Curry is an authentic Indian dish. The hotter the weather, the more you want to eat it. Only when you sweat is spicy is detoxification and beautifying your body.
Japanese people with light flavors eat curries and naturally cannot be too spicy. Moreover, various places in Japan have different special seasonings for making curries. For example, Osaka people like to put a spoonful of Osaka-roasted sauce. Many families in Tokyo like to put apple puree and banana puree. Hokkaido specialties include a small amount of yogurt.

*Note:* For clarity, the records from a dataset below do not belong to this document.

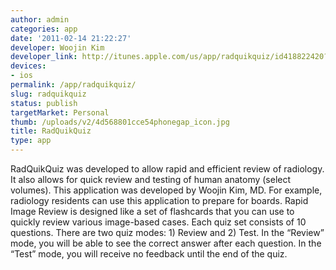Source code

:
 ```yaml
---
author: admin
categories: app
date: '2011-02-14 21:22:27'
developer: Woojin Kim
developer_link: http://itunes.apple.com/us/app/radquikquiz/id418822420?mt=8
devices: 
- ios
permalink: /app/radquikquiz/
slug: radquikquiz
status: publish
targetMarket: Personal
thumb: /uploads/v2/4d568801cce54phonegap_icon.jpg
title: RadQuikQuiz
type: app
---
```


RadQuikQuiz was developed to allow rapid and efficient review of radiology. It also allows for quick review and testing of human anatomy (select volumes). This application was developed by Woojin Kim, MD. For example, radiology residents can use this application to prepare for boards. Rapid Image Review is designed like a set of flashcards that you can use to quickly review various image-based cases. Each quiz set consists of 10 questions. There are two quiz modes: 1) Review and 2) Test. In the “Review” mode, you will be able to see the correct answer after each question. In the “Test” mode, you will receive no feedback until the end of the quiz.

Today, let's join me to try the Hokkaido vegetable curry with lots of vegetables.
Hokkaido vegetable curry
By LulaConnelly
Recipe Recommendations
- chicken leg meat 150g
- eggplant one
- sword bean 10 piles
- Pleurotus eryngii one
- carrots half a
- milk 1 cup
- yogurt appropriate amount
Steps for Hokkaido vegetable curry

1
Prepare the ingredients.
2
Cut the chicken leg meat into pieces with skin, cut the apricot mushroom and carrot into hob pieces, cut the eggplant into crescent thick slices, and cut the sword beans into sections about 3 cm.
3
Do not put oil in the pan, add the chicken nuggets, and stir-fry over low heat to remove the oil.
4
Stir fry until the oil overflows and the skin becomes golden yellow. Remove the chicken nuggets for later use.
5
Stir fry the eggplant with the oil in the pan.
6
Stir fry the eggplant with the oil in the pan.
7
Raise another pot, boil hot water, add a little salt, and heat the sword beans.
8
Put the carrots and mushroom in a wok and stir fry.
9
Add the chicken and add the appropriate curry powder to your taste.
10
After stir-frying until the aroma is fragrant, add a cup of milk and a cup of water, and bring to a boil.
11
After boiling for 5 minutes, add appropriate amount of yogurt, add hot sword beans, and serve on a plate.
12
Japanese curry is naturally eaten with rice. Pour it on the rice, eat it.Hokkaido vegetable curry Make Tips
1. It is better to cut the chicken nuggets to a size that can be eaten in one bite. They are easy to cook but not old. 2. When greasing the eggplant, first bring the skinned side into contact with the bottom of the pot to fix the color on the one hand and not absorb oil on the other. 3. Carotene requires oil to be released, so be sure to stir-fry it. 4. You must cook sword beans. If you don't cook them well, they will be poisonous. 5. The curry powder I bought was quite salty, so I didn't put salt in it. Everyone added it as appropriate. 6. Hokkaido curry requires a little soup, either a thick traditional curry, or something slightly sweetened than ordinary clear water soup, so don't thicken it.